## Exercise objective
Print each entry in full, word for word, with no pictures in the result.

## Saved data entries
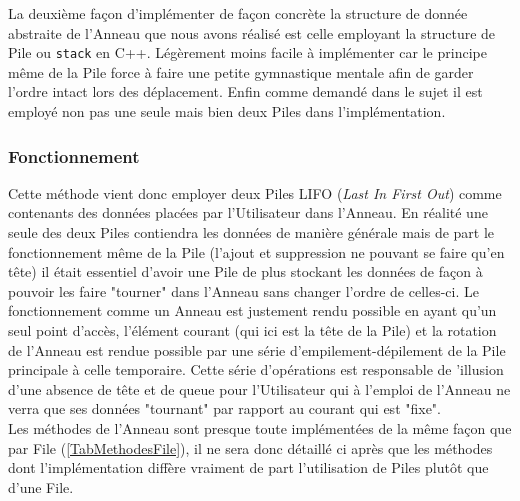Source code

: \documentclass{article}
\newcommand{\info}{\texttt}
\begin{document}
    La deuxième façon d'implémenter de façon concrète la structure de donnée abstraite de l'Anneau que nous avons réalisé est celle employant la structure de Pile ou \info{stack} en C++. Légèrement moins facile à implémenter car le principe même de la Pile force à faire une petite gymnastique mentale afin de garder l'ordre intact lors des déplacement. Enfin comme demandé dans le sujet il est employé non pas une seule mais bien deux Piles dans l'implémentation.
    
        \subsubsection{Fonctionnement}
        
        Cette méthode vient donc employer deux Piles LIFO (\emph{Last In First Out}) comme contenants des données placées par l'Utilisateur dans l'Anneau. En réalité une seule des deux Piles contiendra les données de manière générale mais de part le fonctionnement même de la Pile (l'ajout et suppression ne pouvant se faire qu'en tête) il était essentiel d'avoir une Pile de plus stockant les données de façon à pouvoir les faire "tourner" dans l'Anneau sans changer l'ordre de celles-ci. Le fonctionnement comme un Anneau est justement rendu possible en ayant qu'un seul point d'accès, l'élément courant (qui ici est la tête de la Pile) et la rotation de l'Anneau est rendue possible par une série d'empilement-dépilement de la Pile principale à celle temporaire. Cette série d'opérations est responsable de 'illusion d'une absence de tête et de queue pour l'Utilisateur qui à l'emploi de l'Anneau ne verra que ses données "tournant" par rapport au courant qui est "fixe".\\
        Les méthodes de l'Anneau sont presque toute implémentées de la même façon que par File (\ref{TabMethodesFile}), il ne sera donc détaillé ci après que les méthodes dont l'implémentation diffère vraiment de part l'utilisation de Piles plutôt que d'une File.
\end{document}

## Solved problem
Source code

: \documentclass{article}
\newcommand{\info}{\texttt}
\begin{document}
    La deuxième façon d'implémenter de façon concrète la structure de donnée abstraite de l'Anneau que nous avons réalisé est celle employant la structure de Pile ou \info{stack} en C++. Légèrement moins facile à implémenter car le principe même de la Pile force à faire une petite gymnastique mentale afin de garder l'ordre intact lors des déplacement. Enfin comme demandé dans le sujet il est employé non pas une seule mais bien deux Piles dans l'implémentation.
    
        \subsubsection{Fonctionnement}
        
        Cette méthode vient donc employer deux Piles LIFO (\emph{Last In First Out}) comme contenants des données placées par l'Utilisateur dans l'Anneau. En réalité une seule des deux Piles contiendra les données de manière générale mais de part le fonctionnement même de la Pile (l'ajout et suppression ne pouvant se faire qu'en tête) il était essentiel d'avoir une Pile de plus stockant les données de façon à pouvoir les faire "tourner" dans l'Anneau sans changer l'ordre de celles-ci. Le fonctionnement comme un Anneau est justement rendu possible en ayant qu'un seul point d'accès, l'élément courant (qui ici est la tête de la Pile) et la rotation de l'Anneau est rendue possible par une série d'empilement-dépilement de la Pile principale à celle temporaire. Cette série d'opérations est responsable de 'illusion d'une absence de tête et de queue pour l'Utilisateur qui à l'emploi de l'Anneau ne verra que ses données "tournant" par rapport au courant qui est "fixe".\\
        Les méthodes de l'Anneau sont presque toute implémentées de la même façon que par File (\ref{TabMethodesFile}), il ne sera donc détaillé ci après que les méthodes dont l'implémentation diffère vraiment de part l'utilisation de Piles plutôt que d'une File.
\end{document}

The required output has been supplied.